[DATA PROVIDED — start]
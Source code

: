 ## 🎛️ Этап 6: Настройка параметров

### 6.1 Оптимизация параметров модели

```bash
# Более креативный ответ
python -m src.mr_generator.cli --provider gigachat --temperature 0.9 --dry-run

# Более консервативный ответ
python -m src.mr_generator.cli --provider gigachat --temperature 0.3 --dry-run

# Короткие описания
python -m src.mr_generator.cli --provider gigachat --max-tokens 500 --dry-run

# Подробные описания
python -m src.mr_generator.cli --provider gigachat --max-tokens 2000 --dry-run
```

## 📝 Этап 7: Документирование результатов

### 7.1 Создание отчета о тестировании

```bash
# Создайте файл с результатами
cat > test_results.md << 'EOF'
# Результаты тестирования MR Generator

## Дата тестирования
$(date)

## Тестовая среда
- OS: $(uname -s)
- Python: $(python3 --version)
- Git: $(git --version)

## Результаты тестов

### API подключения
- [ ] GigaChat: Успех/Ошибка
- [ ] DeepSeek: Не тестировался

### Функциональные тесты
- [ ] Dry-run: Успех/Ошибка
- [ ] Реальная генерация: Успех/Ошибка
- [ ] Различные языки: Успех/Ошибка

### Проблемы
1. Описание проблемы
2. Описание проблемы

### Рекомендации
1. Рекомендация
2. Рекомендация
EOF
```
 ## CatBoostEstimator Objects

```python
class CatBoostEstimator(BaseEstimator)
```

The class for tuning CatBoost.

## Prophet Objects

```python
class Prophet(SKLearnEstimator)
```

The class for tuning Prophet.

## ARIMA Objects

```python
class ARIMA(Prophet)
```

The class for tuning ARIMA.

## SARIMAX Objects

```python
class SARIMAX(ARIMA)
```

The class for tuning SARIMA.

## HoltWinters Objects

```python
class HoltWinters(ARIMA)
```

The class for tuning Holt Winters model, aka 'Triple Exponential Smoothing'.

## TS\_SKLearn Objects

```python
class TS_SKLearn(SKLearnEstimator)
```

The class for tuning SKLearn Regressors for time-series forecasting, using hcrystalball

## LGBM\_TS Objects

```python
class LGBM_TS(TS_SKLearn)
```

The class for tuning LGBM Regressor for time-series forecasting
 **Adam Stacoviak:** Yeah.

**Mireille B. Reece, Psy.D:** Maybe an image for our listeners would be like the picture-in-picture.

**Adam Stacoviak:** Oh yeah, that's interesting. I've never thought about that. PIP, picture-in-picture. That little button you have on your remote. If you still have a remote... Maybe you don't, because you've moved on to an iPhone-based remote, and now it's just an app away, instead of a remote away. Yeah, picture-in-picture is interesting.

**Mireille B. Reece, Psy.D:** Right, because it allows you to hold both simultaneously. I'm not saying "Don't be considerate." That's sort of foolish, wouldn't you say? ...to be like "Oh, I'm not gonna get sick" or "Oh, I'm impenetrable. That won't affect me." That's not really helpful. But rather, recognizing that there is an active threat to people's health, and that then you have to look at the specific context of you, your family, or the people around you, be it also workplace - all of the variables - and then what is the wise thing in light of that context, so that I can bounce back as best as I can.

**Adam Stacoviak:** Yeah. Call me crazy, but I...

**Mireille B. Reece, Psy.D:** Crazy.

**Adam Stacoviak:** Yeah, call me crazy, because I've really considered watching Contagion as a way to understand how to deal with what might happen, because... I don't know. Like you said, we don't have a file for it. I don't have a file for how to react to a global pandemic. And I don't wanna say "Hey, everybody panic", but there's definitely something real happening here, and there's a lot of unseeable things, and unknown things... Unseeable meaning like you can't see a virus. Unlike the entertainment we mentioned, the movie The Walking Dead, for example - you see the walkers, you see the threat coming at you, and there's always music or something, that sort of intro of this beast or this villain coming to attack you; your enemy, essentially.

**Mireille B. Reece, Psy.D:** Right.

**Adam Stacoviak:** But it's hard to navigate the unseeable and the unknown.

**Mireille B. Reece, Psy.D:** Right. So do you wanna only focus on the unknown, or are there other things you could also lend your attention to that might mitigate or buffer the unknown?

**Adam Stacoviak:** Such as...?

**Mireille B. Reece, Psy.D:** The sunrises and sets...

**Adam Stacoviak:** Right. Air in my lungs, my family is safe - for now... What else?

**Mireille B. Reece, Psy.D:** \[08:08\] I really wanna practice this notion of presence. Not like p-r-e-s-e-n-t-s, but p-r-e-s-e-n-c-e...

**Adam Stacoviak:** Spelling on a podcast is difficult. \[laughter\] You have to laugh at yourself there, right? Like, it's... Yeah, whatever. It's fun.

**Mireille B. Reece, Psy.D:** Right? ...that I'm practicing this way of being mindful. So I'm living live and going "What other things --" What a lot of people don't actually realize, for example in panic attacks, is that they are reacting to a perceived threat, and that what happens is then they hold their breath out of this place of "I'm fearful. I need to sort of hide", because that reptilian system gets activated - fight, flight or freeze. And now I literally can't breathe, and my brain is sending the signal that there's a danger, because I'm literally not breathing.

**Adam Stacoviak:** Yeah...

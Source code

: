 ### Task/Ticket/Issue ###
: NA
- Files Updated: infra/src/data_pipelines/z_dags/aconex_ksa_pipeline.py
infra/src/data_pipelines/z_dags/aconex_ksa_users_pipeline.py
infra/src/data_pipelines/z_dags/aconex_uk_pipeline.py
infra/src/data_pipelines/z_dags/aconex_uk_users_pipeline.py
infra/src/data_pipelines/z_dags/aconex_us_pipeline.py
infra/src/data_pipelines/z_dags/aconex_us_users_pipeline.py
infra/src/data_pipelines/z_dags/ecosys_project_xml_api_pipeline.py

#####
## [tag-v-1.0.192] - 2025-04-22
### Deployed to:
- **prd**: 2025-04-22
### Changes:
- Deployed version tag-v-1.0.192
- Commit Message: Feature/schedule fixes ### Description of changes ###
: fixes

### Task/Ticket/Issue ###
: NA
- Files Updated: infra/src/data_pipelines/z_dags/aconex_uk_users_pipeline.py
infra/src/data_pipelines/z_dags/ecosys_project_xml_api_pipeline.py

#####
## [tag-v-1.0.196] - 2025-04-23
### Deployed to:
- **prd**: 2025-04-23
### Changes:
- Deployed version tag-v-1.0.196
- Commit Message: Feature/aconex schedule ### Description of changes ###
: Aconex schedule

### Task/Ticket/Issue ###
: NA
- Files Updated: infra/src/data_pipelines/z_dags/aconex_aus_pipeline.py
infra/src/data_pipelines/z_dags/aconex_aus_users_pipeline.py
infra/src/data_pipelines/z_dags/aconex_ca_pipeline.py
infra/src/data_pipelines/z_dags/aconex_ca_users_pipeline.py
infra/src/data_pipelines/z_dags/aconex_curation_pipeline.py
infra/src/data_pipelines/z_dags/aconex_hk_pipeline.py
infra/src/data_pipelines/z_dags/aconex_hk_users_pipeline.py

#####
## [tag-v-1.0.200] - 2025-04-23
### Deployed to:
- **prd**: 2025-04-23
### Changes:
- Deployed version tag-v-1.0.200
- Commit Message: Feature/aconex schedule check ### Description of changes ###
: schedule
[DATA PROVIDED — finish]
▶ _WORK TO BE COMPLETED_
The lines of the data, from the first through the one containing "like the picture-in-picture.", are to be transcribed exactly.

▶ _FINISHED TASK_
Source code

: ## 🎛️ Этап 6: Настройка параметров

### 6.1 Оптимизация параметров модели

```bash
# Более креативный ответ
python -m src.mr_generator.cli --provider gigachat --temperature 0.9 --dry-run

# Более консервативный ответ
python -m src.mr_generator.cli --provider gigachat --temperature 0.3 --dry-run

# Короткие описания
python -m src.mr_generator.cli --provider gigachat --max-tokens 500 --dry-run

# Подробные описания
python -m src.mr_generator.cli --provider gigachat --max-tokens 2000 --dry-run
```

## 📝 Этап 7: Документирование результатов

### 7.1 Создание отчета о тестировании

```bash
# Создайте файл с результатами
cat > test_results.md << 'EOF'
# Результаты тестирования MR Generator

## Дата тестирования
$(date)

## Тестовая среда
- OS: $(uname -s)
- Python: $(python3 --version)
- Git: $(git --version)

## Результаты тестов

### API подключения
- [ ] GigaChat: Успех/Ошибка
- [ ] DeepSeek: Не тестировался

### Функциональные тесты
- [ ] Dry-run: Успех/Ошибка
- [ ] Реальная генерация: Успех/Ошибка
- [ ] Различные языки: Успех/Ошибка

### Проблемы
1. Описание проблемы
2. Описание проблемы

### Рекомендации
1. Рекомендация
2. Рекомендация
EOF
```
 ## CatBoostEstimator Objects

```python
class CatBoostEstimator(BaseEstimator)
```

The class for tuning CatBoost.

## Prophet Objects

```python
class Prophet(SKLearnEstimator)
```

The class for tuning Prophet.

## ARIMA Objects

```python
class ARIMA(Prophet)
```

The class for tuning ARIMA.

## SARIMAX Objects

```python
class SARIMAX(ARIMA)
```

The class for tuning SARIMA.

## HoltWinters Objects

```python
class HoltWinters(ARIMA)
```

The class for tuning Holt Winters model, aka 'Triple Exponential Smoothing'.

## TS\_SKLearn Objects

```python
class TS_SKLearn(SKLearnEstimator)
```

The class for tuning SKLearn Regressors for time-series forecasting, using hcrystalball

## LGBM\_TS Objects

```python
class LGBM_TS(TS_SKLearn)
```

The class for tuning LGBM Regressor for time-series forecasting
 **Adam Stacoviak:** Yeah.

**Mireille B. Reece, Psy.D:** Maybe an image for our listeners would be like the picture-in-picture.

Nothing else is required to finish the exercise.